*Your assignment*: Every line between the top of the data below and the line with "- **Projects**: Project", both ends included, must be retyped exactly.
----- Available records -----
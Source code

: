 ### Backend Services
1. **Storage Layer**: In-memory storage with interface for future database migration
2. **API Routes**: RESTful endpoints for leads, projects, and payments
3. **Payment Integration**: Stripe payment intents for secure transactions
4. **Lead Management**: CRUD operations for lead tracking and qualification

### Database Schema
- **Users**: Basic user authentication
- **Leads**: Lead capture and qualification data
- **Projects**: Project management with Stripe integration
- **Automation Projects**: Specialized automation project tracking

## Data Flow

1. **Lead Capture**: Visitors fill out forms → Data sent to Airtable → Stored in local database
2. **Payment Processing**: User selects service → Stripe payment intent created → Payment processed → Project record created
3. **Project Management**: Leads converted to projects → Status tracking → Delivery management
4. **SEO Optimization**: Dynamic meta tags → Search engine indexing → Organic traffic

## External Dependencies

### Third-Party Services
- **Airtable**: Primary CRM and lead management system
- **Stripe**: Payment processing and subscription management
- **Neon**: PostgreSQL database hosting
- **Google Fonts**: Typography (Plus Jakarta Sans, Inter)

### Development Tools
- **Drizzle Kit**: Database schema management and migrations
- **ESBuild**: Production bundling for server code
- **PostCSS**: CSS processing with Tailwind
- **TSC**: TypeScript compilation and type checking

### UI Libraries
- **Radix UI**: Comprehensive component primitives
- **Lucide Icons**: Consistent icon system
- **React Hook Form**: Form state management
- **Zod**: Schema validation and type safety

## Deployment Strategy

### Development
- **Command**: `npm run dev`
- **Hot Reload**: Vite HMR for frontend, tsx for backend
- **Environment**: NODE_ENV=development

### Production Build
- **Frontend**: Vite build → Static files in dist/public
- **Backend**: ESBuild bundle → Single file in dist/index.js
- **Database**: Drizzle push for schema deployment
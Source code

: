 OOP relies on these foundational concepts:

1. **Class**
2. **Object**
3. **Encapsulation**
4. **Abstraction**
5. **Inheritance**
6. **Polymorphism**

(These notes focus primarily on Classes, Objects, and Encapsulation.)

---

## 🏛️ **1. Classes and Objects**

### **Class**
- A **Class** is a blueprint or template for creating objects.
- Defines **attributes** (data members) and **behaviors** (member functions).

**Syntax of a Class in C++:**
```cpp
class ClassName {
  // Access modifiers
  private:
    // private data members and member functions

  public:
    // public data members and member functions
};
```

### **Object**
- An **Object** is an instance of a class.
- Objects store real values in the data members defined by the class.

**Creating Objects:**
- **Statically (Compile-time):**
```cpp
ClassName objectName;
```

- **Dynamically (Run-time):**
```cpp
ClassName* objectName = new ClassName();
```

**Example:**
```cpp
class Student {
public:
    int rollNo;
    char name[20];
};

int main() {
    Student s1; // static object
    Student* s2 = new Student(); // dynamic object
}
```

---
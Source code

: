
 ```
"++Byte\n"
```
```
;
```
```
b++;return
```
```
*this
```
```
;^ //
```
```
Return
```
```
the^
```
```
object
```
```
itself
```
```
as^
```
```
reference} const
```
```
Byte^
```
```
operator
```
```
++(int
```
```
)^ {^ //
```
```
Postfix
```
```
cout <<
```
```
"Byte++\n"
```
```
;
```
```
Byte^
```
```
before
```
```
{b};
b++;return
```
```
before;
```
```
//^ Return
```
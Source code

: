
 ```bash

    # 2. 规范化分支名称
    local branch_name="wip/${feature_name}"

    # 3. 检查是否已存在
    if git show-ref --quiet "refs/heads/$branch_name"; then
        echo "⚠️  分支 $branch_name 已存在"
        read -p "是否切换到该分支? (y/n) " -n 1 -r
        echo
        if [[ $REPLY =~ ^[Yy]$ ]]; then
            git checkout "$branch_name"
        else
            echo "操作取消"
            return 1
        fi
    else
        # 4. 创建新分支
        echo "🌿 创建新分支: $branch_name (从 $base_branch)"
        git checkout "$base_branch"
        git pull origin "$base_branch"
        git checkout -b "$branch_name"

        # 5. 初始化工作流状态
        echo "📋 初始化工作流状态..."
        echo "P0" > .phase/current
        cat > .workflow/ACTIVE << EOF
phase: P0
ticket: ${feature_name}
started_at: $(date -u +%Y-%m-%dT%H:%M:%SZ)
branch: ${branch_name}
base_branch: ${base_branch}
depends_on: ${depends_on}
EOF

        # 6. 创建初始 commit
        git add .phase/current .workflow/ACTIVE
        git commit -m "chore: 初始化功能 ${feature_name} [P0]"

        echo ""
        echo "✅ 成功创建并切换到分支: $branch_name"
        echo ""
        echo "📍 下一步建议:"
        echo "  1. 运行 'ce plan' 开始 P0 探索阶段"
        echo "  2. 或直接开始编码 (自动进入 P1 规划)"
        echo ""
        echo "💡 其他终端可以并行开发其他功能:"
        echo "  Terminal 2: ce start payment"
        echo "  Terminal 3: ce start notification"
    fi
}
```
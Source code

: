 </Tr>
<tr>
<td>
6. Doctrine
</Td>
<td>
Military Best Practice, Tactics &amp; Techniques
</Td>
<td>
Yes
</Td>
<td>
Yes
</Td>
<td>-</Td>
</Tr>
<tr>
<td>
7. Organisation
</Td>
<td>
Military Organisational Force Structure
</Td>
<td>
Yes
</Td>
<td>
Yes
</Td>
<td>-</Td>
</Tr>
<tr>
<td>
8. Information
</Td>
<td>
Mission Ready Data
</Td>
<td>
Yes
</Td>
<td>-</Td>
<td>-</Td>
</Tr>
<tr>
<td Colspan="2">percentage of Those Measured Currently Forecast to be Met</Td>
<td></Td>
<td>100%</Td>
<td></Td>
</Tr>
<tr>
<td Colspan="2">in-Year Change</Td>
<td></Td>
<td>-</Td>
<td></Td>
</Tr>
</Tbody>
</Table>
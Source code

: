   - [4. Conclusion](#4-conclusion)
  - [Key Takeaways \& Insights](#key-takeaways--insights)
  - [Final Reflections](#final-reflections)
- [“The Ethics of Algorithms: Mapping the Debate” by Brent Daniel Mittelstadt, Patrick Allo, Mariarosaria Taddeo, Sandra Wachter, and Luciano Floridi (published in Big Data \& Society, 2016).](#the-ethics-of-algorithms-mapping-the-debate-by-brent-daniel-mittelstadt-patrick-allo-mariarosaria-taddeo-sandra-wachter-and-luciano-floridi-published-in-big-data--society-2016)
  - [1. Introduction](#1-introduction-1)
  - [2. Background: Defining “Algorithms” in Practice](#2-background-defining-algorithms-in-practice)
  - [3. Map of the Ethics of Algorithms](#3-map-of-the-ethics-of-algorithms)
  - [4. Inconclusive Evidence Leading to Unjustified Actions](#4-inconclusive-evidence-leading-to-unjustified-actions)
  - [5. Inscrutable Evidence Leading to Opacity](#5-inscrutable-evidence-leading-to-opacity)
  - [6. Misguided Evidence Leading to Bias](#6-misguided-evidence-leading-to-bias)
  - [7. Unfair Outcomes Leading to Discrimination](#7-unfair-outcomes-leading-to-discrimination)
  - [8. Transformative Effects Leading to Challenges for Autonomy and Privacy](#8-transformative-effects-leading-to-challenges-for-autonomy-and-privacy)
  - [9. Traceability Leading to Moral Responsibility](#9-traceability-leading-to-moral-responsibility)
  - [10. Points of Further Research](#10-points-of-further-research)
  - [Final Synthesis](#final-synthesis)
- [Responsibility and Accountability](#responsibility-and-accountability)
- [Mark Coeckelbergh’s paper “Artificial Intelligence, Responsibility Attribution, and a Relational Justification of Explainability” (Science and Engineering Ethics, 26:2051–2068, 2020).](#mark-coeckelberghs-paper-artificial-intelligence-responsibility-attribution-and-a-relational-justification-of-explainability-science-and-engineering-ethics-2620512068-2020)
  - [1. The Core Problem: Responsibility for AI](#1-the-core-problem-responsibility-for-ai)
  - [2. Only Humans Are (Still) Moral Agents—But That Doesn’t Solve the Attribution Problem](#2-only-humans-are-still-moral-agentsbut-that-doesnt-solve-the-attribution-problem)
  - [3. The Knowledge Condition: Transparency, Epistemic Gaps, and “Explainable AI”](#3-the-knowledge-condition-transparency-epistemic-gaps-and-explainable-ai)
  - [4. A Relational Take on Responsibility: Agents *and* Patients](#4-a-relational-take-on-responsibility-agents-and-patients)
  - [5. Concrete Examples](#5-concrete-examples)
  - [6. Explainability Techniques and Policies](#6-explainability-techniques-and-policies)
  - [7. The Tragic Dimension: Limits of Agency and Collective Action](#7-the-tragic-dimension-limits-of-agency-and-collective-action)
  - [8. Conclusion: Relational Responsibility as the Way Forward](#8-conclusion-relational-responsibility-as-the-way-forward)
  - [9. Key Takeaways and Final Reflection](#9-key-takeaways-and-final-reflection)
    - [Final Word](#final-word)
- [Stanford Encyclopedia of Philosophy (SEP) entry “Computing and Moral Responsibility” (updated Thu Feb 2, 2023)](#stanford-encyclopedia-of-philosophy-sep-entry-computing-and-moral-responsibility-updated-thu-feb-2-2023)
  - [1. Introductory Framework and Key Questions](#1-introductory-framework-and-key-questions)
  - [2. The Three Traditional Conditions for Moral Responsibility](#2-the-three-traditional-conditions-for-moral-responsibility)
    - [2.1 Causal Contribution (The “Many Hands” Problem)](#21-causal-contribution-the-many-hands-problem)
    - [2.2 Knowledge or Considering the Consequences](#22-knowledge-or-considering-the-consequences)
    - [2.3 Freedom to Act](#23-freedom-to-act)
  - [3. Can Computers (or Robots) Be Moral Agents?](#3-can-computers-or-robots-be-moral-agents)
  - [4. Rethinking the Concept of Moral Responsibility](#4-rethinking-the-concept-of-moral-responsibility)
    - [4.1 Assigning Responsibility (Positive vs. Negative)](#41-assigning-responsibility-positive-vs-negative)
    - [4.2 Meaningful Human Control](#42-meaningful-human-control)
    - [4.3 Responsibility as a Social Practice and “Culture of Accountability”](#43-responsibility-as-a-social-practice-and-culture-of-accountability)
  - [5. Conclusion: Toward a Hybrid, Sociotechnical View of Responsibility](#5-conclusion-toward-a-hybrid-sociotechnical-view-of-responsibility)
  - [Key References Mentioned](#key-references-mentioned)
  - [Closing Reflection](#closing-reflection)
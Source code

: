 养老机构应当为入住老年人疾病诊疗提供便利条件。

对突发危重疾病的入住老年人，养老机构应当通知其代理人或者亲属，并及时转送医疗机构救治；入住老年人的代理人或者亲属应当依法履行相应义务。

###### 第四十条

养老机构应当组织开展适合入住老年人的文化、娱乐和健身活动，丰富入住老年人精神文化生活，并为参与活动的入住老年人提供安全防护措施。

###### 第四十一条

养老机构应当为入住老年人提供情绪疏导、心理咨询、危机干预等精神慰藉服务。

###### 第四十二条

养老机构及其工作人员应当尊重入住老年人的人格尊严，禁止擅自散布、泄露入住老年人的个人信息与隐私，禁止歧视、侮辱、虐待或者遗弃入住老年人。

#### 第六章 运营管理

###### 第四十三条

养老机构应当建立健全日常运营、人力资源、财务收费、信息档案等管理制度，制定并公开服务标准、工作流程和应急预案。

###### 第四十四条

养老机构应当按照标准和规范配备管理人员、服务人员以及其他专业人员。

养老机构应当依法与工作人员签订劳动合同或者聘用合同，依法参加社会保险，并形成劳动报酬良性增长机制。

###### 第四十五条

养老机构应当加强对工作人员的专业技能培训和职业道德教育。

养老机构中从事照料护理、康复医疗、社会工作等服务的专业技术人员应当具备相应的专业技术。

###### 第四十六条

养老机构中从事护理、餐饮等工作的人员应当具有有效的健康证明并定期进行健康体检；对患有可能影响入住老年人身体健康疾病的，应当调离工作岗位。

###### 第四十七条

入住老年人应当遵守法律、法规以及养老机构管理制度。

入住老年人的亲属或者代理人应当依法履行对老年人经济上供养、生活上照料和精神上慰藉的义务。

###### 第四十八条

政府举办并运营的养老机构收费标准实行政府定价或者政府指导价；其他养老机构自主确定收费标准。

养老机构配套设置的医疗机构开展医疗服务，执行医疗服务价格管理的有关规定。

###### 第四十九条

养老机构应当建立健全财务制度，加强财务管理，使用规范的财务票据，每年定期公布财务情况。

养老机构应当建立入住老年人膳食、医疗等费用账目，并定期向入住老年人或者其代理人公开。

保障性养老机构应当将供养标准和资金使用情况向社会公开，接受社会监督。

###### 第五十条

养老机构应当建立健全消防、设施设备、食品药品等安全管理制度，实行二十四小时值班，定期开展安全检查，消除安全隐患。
-----
*Your response*:
Source code

: ### Backend Services
1. **Storage Layer**: In-memory storage with interface for future database migration
2. **API Routes**: RESTful endpoints for leads, projects, and payments
3. **Payment Integration**: Stripe payment intents for secure transactions
4. **Lead Management**: CRUD operations for lead tracking and qualification

### Database Schema
- **Users**: Basic user authentication
- **Leads**: Lead capture and qualification data
- **Projects**: Project management with Stripe integration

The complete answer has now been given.